Single-Cell Map of Childhood Acute Myeloid Leukaemia Using Variational Auto-Encoders

Acute myeloid leukaemia (AML) is a haematological cancer in the bone marrow, with accumulation and expansion of immature cells of the myeloid lineage. Standard treatment of childhood AML is chemotherapy, which does not achieve durable remission in many patients. Personalised medicine including immunotherapies against surface antigens can potentially target chemotherapy resistant cells and achieve long-term remission. Identifying AML blasts and suitable targets for AML therapy are hampered by the heterogeneity and complex clonal and phenotypic composition of the cancer, as well as its complex evolution as the disease progresses into relapse. Aberrant expression of surface antigens on AML blasts measured by flow cytometry is an established strategy to monitor measurable residual disease. Although the likelihood to find blasts is increased as more markers are included in a staining, manual interrogation of all possible combinations exceeding 10 markers becomes extremely difficult. We aim to identify malignant cells based on expression of 23 surface markers normally or aberrantly expressed during hematopoiesis using spectral flow cytometry and machine learning. The goal of this high-dimensional approach is to distinguish leukaemia cells from normal myeloid cells with high confidence, and to place the blasts along the normal myeloid developmental trajectory.
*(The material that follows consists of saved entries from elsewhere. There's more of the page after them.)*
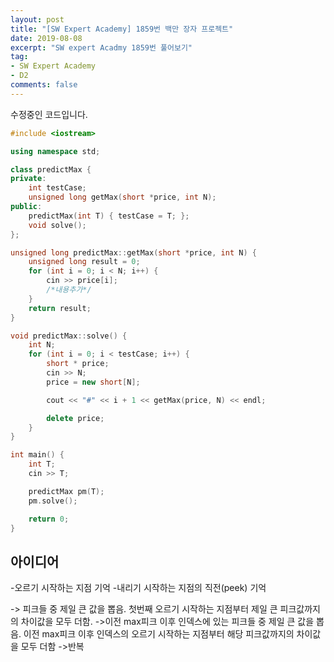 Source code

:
 ```yaml
---
layout: post
title: "[SW Expert Academy] 1859번 백만 장자 프로젝트"
date: 2019-08-08
excerpt: "SW expert Acadmy 1859번 풀어보기"
tag:
- SW Expert Academy
- D2
comments: false
---
```

수정중인 코드입니다.

```c++
#include <iostream>

using namespace std;

class predictMax {
private:
	int testCase;
	unsigned long getMax(short *price, int N);
public:
	predictMax(int T) { testCase = T; };
	void solve();
};

unsigned long predictMax::getMax(short *price, int N) {
	unsigned long result = 0;
	for (int i = 0; i < N; i++) {
		cin >> price[i];
		/*내용추가*/
	}
	return result;
}

void predictMax::solve() {
	int N;
	for (int i = 0; i < testCase; i++) {
		short * price;
		cin >> N;
		price = new short[N];

		cout << "#" << i + 1 << getMax(price, N) << endl;

		delete price;
	}
}

int main() {
	int T;
	cin >> T;

	predictMax pm(T);
	pm.solve();

	return 0;
}
```
## 아이디어
-오르기 시작하는 지점 기억
-내리기 시작하는 지점의 직전(peek) 기억

-> 피크들 중 제일 큰 값을 뽑음. 첫번째 오르기 시작하는 지점부터 제일 큰 피크값까지의 차이값을 모두 더함.
->이전 max피크 이후 인덱스에 있는 피크들 중 제일 큰 값을 뽑음. 이전 max피크 이후 인덱스의 오르기 시작하는 지점부터 해당 피크값까지의 차이값을 모두 더함
->반복
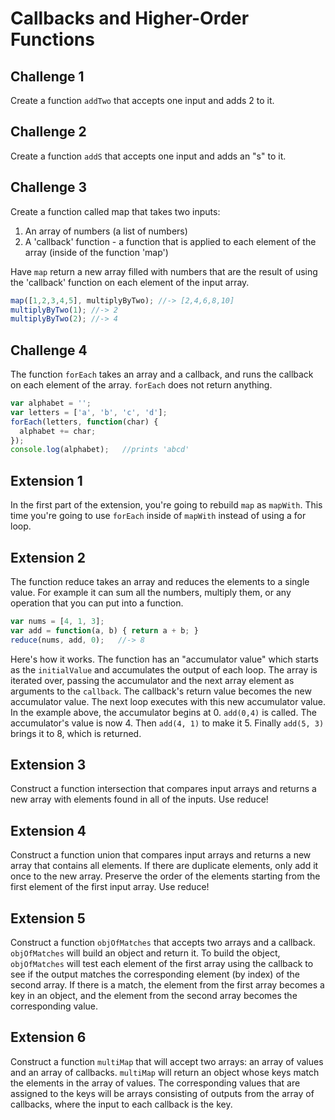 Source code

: # Callbacks and Higher-Order Functions

## Challenge 1
Create a function `addTwo` that accepts one input and adds 2 to it.


## Challenge 2
Create a function `addS` that accepts one input and adds an "s" to it.

## Challenge 3
Create a function called map that takes two inputs:
  1. An array of numbers (a list of numbers)
  2. A 'callback' function - a function that is applied to each element of the array (inside of the function 'map')

Have `map` return a new array filled with numbers that are the result of using the 'callback' function on each element of the input array.

```js
map([1,2,3,4,5], multiplyByTwo); //-> [2,4,6,8,10]
multiplyByTwo(1); //-> 2
multiplyByTwo(2); //-> 4
```

## Challenge 4
The function `forEach` takes an array and a callback, and runs the callback on each element of the array. `forEach` does not return anything.

```js
var alphabet = '';
var letters = ['a', 'b', 'c', 'd'];
forEach(letters, function(char) {
  alphabet += char;
});
console.log(alphabet);   //prints 'abcd'
```

## Extension 1
In the first part of the extension, you're going to rebuild `map` as `mapWith`. This time you're going to use `forEach` inside of `mapWith` instead of using a for loop.


## Extension 2
The function reduce takes an array and reduces the elements to a single value. For example it can sum all the numbers, multiply them, or any operation that you can put into a function.

```js
var nums = [4, 1, 3];
var add = function(a, b) { return a + b; }
reduce(nums, add, 0);   //-> 8
```

Here's how it works. The function has an "accumulator value" which starts as the `initialValue` and accumulates the output of each loop. The array is iterated over, passing the accumulator and the next array element as arguments to the `callback`. The callback's return value becomes the new accumulator value. The next loop executes with this new accumulator value. In the example above, the accumulator begins at 0. `add(0,4)` is called. The accumulator's value is now 4. Then `add(4, 1)` to make it 5. Finally `add(5, 3)` brings it to 8, which is returned.

## Extension 3
Construct a function intersection that compares input arrays and returns a new array with elements found in all of the inputs. Use reduce!


## Extension 4
Construct a function union that compares input arrays and returns a new array that contains all elements. If there are duplicate elements, only add it once to the new array. Preserve the order of the elements starting from the first element of the first input array. Use reduce!

## Extension 5
Construct a function `objOfMatches` that accepts two arrays and a callback. `objOfMatches` will build an object and return it. To build the object, `objOfMatches` will test each element of the first array using the callback to see if the output matches the corresponding element (by index) of the second array. If there is a match, the element from the first array becomes a key in an object, and the element from the second array becomes the corresponding value.

## Extension 6
Construct a function `multiMap` that will accept two arrays: an array of values and an array of callbacks. `multiMap` will return an object whose keys match the elements in the array of values. The corresponding values that are assigned to the keys will be arrays consisting of outputs from the array of callbacks, where the input to each callback is the key.
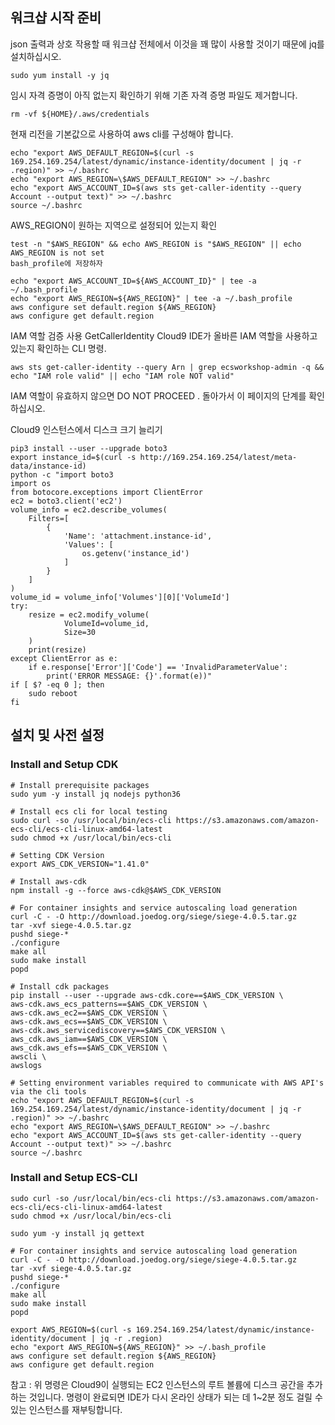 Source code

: ## 워크샵 시작 준비

json 출력과 상호 작용할 때 워크샵 전체에서 이것을 꽤 많이 사용할 것이기 때문에 jq를 설치하십시오.

```
sudo yum install -y jq
```

임시 자격 증명이 아직 없는지 확인하기 위해 기존 자격 증명 파일도 제거합니다.

```
rm -vf ${HOME}/.aws/credentials
```

현재 리전을 기본값으로 사용하여 aws cli를 구성해야 합니다.

```
echo "export AWS_DEFAULT_REGION=$(curl -s 169.254.169.254/latest/dynamic/instance-identity/document | jq -r .region)" >> ~/.bashrc
echo "export AWS_REGION=\$AWS_DEFAULT_REGION" >> ~/.bashrc
echo "export AWS_ACCOUNT_ID=$(aws sts get-caller-identity --query Account --output text)" >> ~/.bashrc
source ~/.bashrc
```

AWS_REGION이 원하는 지역으로 설정되어 있는지 확인

```
test -n "$AWS_REGION" && echo AWS_REGION is "$AWS_REGION" || echo AWS_REGION is not set
bash_profile에 저장하자

echo "export AWS_ACCOUNT_ID=${AWS_ACCOUNT_ID}" | tee -a ~/.bash_profile
echo "export AWS_REGION=${AWS_REGION}" | tee -a ~/.bash_profile
aws configure set default.region ${AWS_REGION}
aws configure get default.region
```

IAM 역할 검증
사용 GetCallerIdentity Cloud9 IDE가 올바른 IAM 역할을 사용하고 있는지 확인하는 CLI 명령.

```
aws sts get-caller-identity --query Arn | grep ecsworkshop-admin -q && echo "IAM role valid" || echo "IAM role NOT valid"
```

IAM 역할이 유효하지 않으면 DO NOT PROCEED . 돌아가서 이 페이지의 단계를 확인하십시오.

Cloud9 인스턴스에서 디스크 크기 늘리기

```
pip3 install --user --upgrade boto3
export instance_id=$(curl -s http://169.254.169.254/latest/meta-data/instance-id)
python -c "import boto3
import os
from botocore.exceptions import ClientError 
ec2 = boto3.client('ec2')
volume_info = ec2.describe_volumes(
    Filters=[
        {
            'Name': 'attachment.instance-id',
            'Values': [
                os.getenv('instance_id')
            ]
        }
    ]
)
volume_id = volume_info['Volumes'][0]['VolumeId']
try:
    resize = ec2.modify_volume(    
            VolumeId=volume_id,    
            Size=30
    )
    print(resize)
except ClientError as e:
    if e.response['Error']['Code'] == 'InvalidParameterValue':
        print('ERROR MESSAGE: {}'.format(e))"
if [ $? -eq 0 ]; then
    sudo reboot
fi
```

## 설치 및 사전 설정

### Install and Setup CDK
```cdk
# Install prerequisite packages
sudo yum -y install jq nodejs python36

# Install ecs cli for local testing
sudo curl -so /usr/local/bin/ecs-cli https://s3.amazonaws.com/amazon-ecs-cli/ecs-cli-linux-amd64-latest
sudo chmod +x /usr/local/bin/ecs-cli

# Setting CDK Version
export AWS_CDK_VERSION="1.41.0"

# Install aws-cdk
npm install -g --force aws-cdk@$AWS_CDK_VERSION

# For container insights and service autoscaling load generation
curl -C - -O http://download.joedog.org/siege/siege-4.0.5.tar.gz
tar -xvf siege-4.0.5.tar.gz
pushd siege-*
./configure
make all
sudo make install 
popd

# Install cdk packages
pip install --user --upgrade aws-cdk.core==$AWS_CDK_VERSION \
aws-cdk.aws_ecs_patterns==$AWS_CDK_VERSION \
aws-cdk.aws_ec2==$AWS_CDK_VERSION \
aws-cdk.aws_ecs==$AWS_CDK_VERSION \
aws-cdk.aws_servicediscovery==$AWS_CDK_VERSION \
aws_cdk.aws_iam==$AWS_CDK_VERSION \
aws_cdk.aws_efs==$AWS_CDK_VERSION \
awscli \
awslogs

# Setting environment variables required to communicate with AWS API's via the cli tools
echo "export AWS_DEFAULT_REGION=$(curl -s 169.254.169.254/latest/dynamic/instance-identity/document | jq -r .region)" >> ~/.bashrc
echo "export AWS_REGION=\$AWS_DEFAULT_REGION" >> ~/.bashrc
echo "export AWS_ACCOUNT_ID=$(aws sts get-caller-identity --query Account --output text)" >> ~/.bashrc
source ~/.bashrc
```

### Install and Setup ECS-CLI

```ecs-cli
sudo curl -so /usr/local/bin/ecs-cli https://s3.amazonaws.com/amazon-ecs-cli/ecs-cli-linux-amd64-latest
sudo chmod +x /usr/local/bin/ecs-cli

sudo yum -y install jq gettext

# For container insights and service autoscaling load generation
curl -C - -O http://download.joedog.org/siege/siege-4.0.5.tar.gz
tar -xvf siege-4.0.5.tar.gz
pushd siege-*
./configure
make all
sudo make install 
popd
```

```configure ecs-cli
export AWS_REGION=$(curl -s 169.254.169.254/latest/dynamic/instance-identity/document | jq -r .region)
echo "export AWS_REGION=${AWS_REGION}" >> ~/.bash_profile
aws configure set default.region ${AWS_REGION}
aws configure get default.region
```

참고 : 위 명령은 Cloud9이 실행되는 EC2 인스턴스의 루트 볼륨에 디스크 공간을 추가하는 것입니다. 명령이 완료되면 IDE가 다시 온라인 상태가 되는 데 1~2분 정도 걸릴 수 있는 인스턴스를 재부팅합니다.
We built a single-cell AML map from 20 paediatric AML patients enrolled in the Children’s Oncology Group Phase III trial, AAML1031. All patients were treated with standard chemotherapy on Arm A and consented to provide tissue for research. Cryopreserved samples were obtained for three time-points: diagnosis, remission, and relapse. We assumed full remission samples to be healthy and used them to train variational auto-encoders with different hyper-parameters in a cross validated manner. These models subsequently learned to encode the expression of healthy cells in a reduced dimension and to reconstruct their expression from this latent space. We selected the top-10 models that best reconstruct the healthy cells and used it to encode and reconstruct cells from non-remission samples. Since the model works well for encoding and reconstructing healthy cells, we expect a good reconstruction of healthy cells in non-remission samples. For malignant cells we expect a poor reconstruction, as their expression pattern differs from healthy cells. Thus, we use the reconstruction error of cells from non-remission samples to classify them as healthy or malignant. We annotated some cells with clear aberrant expression as malignant and shuffled them with remission cells not used for model development. This resulted in multiple synthetic mixtures with known percentages of malignant cells (ranging from 10 to 90% blasts). Using these synthetic mixtures, we evaluated how well we can classify malignant cells based on their mean-squared reconstruction error. We can achieve an average area under the receiving operator curve of 0.9 over all synthetic mixtures (Fig. 1). The latent space of the variational auto-encoder captures the developmental trajectory of myeloid lineage bone marrow cells (Fig. 2), and we can use this to identify where among the developmental trajectory the leukaemia occurs.

We aim to use the trajectory assignment to study the time evolution of the disease in terms of the distribution of malignant cells across the myeloid lineage as well as investigate differences between diagnosis and relapse. We expect that this work will reveal patterns of evolution from diagnosis to relapse that will inform the development of novel strategies to predict and prevent relapse.